■ Task ■
The lines to be copied are those below that contain "Beispiel".

■ Materials provided ■
★ ★ ★ ★ ★ ★ ★

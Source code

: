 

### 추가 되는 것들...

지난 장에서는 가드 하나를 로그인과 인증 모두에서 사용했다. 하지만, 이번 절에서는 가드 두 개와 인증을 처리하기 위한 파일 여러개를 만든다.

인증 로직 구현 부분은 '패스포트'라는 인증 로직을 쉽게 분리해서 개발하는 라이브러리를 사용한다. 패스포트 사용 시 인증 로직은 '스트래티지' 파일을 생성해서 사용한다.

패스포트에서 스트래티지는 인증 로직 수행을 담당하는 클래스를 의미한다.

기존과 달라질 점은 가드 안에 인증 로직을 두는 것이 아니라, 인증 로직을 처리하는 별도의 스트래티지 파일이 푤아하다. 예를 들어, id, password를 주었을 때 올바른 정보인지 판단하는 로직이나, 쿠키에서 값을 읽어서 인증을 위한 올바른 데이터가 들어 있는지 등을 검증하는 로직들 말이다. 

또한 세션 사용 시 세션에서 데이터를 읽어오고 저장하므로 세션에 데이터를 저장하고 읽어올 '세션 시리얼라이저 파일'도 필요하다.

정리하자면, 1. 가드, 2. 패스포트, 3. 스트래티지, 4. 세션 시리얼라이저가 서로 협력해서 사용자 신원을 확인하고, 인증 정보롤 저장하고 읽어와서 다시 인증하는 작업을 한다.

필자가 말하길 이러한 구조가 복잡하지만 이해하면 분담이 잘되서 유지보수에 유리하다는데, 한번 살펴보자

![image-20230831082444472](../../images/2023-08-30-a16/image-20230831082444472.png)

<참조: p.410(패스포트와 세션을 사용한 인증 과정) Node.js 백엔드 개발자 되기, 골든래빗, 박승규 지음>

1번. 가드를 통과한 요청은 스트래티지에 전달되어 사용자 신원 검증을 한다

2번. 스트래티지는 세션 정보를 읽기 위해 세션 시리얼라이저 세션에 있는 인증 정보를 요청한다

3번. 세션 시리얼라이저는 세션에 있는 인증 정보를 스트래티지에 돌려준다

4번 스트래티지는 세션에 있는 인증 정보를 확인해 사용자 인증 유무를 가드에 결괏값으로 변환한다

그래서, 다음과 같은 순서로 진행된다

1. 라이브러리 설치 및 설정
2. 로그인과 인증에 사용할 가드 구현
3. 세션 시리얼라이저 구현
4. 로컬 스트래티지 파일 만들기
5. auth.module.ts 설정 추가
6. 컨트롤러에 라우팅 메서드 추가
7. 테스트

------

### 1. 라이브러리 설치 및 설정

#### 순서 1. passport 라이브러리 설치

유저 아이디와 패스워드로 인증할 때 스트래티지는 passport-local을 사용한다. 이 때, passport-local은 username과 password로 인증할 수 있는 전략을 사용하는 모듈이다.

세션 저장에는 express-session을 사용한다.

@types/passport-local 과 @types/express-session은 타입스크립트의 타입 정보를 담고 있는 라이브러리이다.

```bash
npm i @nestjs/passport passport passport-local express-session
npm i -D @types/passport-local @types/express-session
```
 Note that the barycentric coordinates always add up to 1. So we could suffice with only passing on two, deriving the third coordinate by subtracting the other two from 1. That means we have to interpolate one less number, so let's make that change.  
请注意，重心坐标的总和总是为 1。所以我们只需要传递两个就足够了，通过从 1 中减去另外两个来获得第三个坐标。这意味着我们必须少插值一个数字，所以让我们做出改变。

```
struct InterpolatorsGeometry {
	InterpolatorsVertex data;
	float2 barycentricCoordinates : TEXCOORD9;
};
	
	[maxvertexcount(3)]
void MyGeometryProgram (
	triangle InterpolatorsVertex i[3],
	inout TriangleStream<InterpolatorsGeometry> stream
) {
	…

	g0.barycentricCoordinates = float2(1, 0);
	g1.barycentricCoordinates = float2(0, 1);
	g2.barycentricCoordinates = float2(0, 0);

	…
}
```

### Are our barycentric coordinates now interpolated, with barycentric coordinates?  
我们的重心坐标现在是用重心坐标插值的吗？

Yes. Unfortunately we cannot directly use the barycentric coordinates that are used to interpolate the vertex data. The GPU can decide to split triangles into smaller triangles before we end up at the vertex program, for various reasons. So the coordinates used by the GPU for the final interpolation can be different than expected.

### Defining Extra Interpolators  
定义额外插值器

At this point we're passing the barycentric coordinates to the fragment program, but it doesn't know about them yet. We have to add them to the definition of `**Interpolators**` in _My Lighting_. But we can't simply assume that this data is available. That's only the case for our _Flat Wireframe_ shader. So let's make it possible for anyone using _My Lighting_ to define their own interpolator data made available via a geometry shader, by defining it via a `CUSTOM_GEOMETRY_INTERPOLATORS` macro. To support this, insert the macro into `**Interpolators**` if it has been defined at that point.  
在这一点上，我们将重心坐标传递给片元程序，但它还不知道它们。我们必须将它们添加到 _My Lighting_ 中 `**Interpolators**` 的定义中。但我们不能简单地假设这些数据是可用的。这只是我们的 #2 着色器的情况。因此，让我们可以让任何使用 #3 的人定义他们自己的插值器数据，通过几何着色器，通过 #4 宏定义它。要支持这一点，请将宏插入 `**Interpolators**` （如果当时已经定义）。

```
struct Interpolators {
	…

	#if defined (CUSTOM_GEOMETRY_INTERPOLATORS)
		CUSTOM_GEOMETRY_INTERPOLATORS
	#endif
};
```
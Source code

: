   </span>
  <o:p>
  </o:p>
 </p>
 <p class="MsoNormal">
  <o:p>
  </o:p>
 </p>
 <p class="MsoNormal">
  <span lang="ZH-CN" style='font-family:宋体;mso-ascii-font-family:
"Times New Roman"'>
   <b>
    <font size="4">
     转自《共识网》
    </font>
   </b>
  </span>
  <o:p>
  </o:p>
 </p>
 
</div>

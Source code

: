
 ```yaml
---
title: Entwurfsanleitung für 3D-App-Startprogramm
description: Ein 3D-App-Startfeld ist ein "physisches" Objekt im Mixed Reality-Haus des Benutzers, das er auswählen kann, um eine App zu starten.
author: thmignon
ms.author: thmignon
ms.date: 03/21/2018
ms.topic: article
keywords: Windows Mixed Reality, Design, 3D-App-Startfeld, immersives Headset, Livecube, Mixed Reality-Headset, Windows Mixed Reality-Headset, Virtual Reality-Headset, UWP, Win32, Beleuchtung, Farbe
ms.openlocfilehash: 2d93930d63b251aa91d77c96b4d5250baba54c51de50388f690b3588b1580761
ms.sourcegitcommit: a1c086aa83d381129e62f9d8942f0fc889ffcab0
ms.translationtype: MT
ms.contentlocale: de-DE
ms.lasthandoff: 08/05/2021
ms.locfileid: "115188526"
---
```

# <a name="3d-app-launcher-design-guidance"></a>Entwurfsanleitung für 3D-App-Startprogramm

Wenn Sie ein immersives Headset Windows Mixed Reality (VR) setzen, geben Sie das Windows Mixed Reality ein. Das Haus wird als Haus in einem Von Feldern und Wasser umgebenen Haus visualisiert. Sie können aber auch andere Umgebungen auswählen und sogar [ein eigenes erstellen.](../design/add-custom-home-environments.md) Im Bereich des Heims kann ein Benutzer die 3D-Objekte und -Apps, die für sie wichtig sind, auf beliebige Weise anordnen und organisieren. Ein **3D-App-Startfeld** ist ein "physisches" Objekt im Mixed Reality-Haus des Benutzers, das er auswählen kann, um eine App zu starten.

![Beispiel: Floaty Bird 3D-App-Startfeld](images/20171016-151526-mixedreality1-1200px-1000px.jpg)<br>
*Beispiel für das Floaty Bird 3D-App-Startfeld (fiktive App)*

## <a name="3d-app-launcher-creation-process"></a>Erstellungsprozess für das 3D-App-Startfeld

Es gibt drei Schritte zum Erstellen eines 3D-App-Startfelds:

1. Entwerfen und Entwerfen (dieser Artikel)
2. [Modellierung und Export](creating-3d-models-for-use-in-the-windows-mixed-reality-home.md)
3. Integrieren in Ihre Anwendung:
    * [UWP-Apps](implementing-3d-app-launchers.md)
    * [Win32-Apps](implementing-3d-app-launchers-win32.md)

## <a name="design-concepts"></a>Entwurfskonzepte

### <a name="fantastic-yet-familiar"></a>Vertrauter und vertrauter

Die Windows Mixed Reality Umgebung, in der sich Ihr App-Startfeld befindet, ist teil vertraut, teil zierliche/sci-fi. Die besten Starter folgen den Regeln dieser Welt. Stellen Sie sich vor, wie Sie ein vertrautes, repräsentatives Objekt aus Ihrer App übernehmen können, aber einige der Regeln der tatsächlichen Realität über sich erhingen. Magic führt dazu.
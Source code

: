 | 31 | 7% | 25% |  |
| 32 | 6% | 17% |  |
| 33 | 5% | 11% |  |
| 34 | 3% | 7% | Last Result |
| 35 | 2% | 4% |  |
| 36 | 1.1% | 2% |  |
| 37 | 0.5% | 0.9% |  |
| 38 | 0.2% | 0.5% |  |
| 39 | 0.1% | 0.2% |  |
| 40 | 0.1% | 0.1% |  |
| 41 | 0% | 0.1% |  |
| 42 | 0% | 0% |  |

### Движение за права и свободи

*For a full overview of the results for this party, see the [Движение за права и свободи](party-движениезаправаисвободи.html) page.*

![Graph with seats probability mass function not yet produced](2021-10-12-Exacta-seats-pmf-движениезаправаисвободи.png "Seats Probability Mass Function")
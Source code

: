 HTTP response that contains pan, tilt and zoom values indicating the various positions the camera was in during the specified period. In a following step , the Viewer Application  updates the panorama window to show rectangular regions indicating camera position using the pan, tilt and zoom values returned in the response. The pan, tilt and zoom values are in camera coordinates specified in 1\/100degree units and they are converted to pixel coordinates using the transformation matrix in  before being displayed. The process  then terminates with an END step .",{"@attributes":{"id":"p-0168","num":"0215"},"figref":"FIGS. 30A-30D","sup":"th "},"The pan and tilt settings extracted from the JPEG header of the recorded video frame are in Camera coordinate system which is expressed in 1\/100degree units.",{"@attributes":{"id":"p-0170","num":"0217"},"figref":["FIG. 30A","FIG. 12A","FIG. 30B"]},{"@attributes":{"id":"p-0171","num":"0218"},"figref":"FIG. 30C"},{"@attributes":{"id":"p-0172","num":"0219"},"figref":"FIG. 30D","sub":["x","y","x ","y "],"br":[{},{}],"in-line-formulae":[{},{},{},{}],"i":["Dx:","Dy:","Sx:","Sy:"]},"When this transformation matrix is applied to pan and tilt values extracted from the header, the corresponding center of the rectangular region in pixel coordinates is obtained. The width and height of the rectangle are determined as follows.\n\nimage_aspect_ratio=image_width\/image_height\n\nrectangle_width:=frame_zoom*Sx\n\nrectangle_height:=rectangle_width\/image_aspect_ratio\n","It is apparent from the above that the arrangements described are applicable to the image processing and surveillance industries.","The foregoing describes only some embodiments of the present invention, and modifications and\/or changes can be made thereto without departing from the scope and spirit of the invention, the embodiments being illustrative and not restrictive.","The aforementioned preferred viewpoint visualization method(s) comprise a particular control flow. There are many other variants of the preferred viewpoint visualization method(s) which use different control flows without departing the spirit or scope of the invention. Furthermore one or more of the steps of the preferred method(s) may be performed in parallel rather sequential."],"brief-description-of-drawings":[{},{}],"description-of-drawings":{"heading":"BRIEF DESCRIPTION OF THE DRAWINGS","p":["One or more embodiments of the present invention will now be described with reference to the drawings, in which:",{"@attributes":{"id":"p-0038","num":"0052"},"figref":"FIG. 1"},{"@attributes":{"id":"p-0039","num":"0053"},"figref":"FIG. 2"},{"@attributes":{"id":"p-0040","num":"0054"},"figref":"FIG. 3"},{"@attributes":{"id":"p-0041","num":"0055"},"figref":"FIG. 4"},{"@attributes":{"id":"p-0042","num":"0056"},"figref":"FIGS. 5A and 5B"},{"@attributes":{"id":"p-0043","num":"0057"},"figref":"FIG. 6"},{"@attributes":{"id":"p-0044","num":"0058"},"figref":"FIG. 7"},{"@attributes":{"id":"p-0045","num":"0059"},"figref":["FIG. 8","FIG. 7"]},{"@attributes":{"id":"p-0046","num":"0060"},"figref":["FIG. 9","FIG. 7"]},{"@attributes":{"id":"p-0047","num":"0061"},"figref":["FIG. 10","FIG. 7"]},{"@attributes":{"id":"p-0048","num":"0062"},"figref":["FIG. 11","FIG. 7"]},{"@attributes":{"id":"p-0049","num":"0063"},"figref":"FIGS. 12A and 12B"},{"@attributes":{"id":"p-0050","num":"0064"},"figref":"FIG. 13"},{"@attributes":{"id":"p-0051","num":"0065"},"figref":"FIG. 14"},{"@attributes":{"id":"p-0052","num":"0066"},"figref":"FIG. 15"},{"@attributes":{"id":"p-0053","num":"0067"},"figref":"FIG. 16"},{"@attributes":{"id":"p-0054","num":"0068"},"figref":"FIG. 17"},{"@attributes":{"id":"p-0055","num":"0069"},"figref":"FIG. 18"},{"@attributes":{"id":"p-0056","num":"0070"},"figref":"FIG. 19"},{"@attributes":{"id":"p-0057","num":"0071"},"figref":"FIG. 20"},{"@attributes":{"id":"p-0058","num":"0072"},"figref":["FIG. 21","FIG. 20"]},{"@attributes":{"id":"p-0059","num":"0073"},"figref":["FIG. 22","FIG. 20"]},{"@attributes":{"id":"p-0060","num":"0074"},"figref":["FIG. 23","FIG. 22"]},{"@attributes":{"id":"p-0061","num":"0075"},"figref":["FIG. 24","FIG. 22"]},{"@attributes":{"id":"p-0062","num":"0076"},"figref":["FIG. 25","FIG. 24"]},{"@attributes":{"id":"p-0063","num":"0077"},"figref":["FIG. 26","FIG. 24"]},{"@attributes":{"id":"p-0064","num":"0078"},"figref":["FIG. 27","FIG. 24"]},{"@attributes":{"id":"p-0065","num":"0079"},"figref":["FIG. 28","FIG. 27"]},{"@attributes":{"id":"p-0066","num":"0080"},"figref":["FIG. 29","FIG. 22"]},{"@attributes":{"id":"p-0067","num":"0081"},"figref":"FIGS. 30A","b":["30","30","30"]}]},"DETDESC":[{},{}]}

★ ★ ★ ★ ★ ★ ★

■ Exercise response ■
![Beispiel: Floaty Bird 3D-App-Startfeld](images/20171016-151526-mixedreality1-1200px-1000px.jpg)<br>
*Beispiel für das Floaty Bird 3D-App-Startfeld (fiktive App)*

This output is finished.